A Most Wanted Man ★★★½

“To make the world a safer place.”

Director Anton Corbin followed up his slow paced thriller, The American, with this spy thriller which requires the audience’s full attention if they want to understand what is going on with the plot. It is a film driven by Philip Seymour Hoffman’s lead performance (which also happened to be his last one) which makes up for some of the minor flaws of the film. Despite being a slow film, this character kept me engaged with the story. Comparisons with Tinker Tailor Soldier Spy came across my mind about fifteen minutes into the film due to the overall tone and pacing of the story along with the cynicism surrounding some of the characters and the double crossing that takes place between the different agencies. It’s a sort of cat and mouse tale that takes its time to establish itself. I didn’t quite enjoy it as much as Tinker Tailer Soldier Spy, but A Most Wanted Man is a very solid thriller which could have benefited with a little more suspense and tension. I later discovered that the film is based on John le Carré’s novel, who also happened to write the novel for TTSS so I wasn’t entirely crazy when I was comparing the two films. John le Carré was a former British spy so he really knows what he is writing about and his novels have proven to be great source material for films. The characters and the spy stories have a genuine and authentic feel to them. It didn’t hurt either that Philip Seymour Hoffman was chosen for the lead role because he drives the entire film from the opening scene to the very end (and what a great scene that was).

This isn’t your average procedural spy film, it is more interested in portraying how the system works. Each agency despite trying to work together seems to have different agendas. We also get a glimpse as to how the bureaucracy functions in these type of situations. Some are looking for quick fixes while other try to dig a little deeper and are more concerned with looking for the bigger fish and protecting the innocent. We see these differing view points through the main characters of the film who all do what they believe is right. So we get real characters who aren’t simply painted as good or bad people. Through the way they operate we discover their philosophy and the way they are thinking. As interesting as these characters are at times the film does lack to build more tension and tends to alienate the audience.

As I mentioned above, Philip Seymour Hoffman drives this film with his powerful yet subtle performance as this German security agent who is trying to avoid another 9/11 disaster. It is a cynical world in which he lives in and his physical performance translates how exhausted he is feeling. It is such a genuine performance and he never misses a note. The cast is very strong as well, with solid supporting performances from Robin Wright, Rachel McAdams, Willem Dafoe, and Nina Hoss.

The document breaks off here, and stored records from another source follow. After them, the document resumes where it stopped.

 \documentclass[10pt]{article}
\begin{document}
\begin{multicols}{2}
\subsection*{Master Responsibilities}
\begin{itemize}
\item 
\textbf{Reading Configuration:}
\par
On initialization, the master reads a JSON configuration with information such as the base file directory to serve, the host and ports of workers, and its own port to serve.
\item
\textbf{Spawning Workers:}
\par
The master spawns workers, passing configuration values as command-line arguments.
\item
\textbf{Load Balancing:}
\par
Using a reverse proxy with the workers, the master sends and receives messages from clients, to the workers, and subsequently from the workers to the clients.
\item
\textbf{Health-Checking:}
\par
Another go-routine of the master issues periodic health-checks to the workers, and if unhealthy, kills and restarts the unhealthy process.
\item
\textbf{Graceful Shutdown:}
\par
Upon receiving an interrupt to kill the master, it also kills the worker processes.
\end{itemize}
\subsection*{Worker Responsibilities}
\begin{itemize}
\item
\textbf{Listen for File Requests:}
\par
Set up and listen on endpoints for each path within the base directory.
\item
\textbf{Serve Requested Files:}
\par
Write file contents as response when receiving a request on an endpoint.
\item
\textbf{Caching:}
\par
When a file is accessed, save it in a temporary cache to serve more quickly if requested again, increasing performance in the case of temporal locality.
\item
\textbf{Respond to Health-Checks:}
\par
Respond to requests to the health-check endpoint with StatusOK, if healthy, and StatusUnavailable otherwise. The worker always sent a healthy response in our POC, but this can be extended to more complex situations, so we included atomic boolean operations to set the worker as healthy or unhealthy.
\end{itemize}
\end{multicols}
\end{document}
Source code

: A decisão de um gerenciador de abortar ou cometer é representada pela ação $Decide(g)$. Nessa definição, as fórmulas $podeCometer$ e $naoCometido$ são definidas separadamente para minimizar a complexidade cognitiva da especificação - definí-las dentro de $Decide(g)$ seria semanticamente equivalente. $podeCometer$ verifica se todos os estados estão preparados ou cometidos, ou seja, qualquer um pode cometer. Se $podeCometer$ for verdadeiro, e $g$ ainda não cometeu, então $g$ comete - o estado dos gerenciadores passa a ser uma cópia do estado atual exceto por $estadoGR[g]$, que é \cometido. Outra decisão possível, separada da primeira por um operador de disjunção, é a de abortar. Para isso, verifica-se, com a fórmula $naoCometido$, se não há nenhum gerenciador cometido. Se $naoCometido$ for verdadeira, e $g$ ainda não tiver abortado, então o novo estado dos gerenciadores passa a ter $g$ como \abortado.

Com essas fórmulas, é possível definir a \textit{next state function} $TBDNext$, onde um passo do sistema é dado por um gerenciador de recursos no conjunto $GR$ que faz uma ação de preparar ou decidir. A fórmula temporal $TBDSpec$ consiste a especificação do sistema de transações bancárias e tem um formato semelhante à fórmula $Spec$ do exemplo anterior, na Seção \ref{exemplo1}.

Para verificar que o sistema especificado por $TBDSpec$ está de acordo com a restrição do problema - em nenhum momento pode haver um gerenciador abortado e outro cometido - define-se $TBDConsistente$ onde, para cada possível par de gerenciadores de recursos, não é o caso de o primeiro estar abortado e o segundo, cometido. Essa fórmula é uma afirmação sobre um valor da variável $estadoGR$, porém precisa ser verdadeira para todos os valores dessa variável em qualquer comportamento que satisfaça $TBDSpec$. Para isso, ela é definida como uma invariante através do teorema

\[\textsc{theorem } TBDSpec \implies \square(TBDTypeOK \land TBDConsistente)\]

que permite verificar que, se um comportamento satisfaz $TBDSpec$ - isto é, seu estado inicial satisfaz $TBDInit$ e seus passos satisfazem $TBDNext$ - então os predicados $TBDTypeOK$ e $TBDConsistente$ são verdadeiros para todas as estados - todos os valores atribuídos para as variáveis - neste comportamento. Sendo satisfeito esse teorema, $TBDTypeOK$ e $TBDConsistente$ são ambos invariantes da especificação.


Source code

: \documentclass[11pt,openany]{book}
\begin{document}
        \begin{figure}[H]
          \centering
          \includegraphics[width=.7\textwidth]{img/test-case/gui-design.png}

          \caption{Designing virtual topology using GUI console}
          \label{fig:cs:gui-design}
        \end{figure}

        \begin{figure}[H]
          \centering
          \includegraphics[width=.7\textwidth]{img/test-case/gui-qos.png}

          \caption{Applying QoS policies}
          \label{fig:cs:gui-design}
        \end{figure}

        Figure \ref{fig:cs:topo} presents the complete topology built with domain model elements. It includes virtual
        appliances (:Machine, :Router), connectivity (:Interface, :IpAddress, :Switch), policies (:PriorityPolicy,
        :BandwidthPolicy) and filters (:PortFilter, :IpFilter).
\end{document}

I was disappointed that Daniel Bruhl was underused because he has proven to be a great actor and he should have been given a more substantial role in this film. Despite the strong cast no one seems to be at the same level as Philip Seymour Hoffman was in this film. His scene in the end was one of the best performed I've seen all year.

My only major complaint with A Most Wanted Man is the use of German accents. I understand that they would speak to American agents with these heavy accents, but it took me out of the movie when they would speak amongst themselves in English as well. I wonder why audiences seem to think it is more believable if they speak english in their german accents, when in reality it doesn’t make much sense, you might as well just let them speak plain english. But that is just a minor issue I had here because the film delivered strong performances and it was a solid and intelligent spy thriller.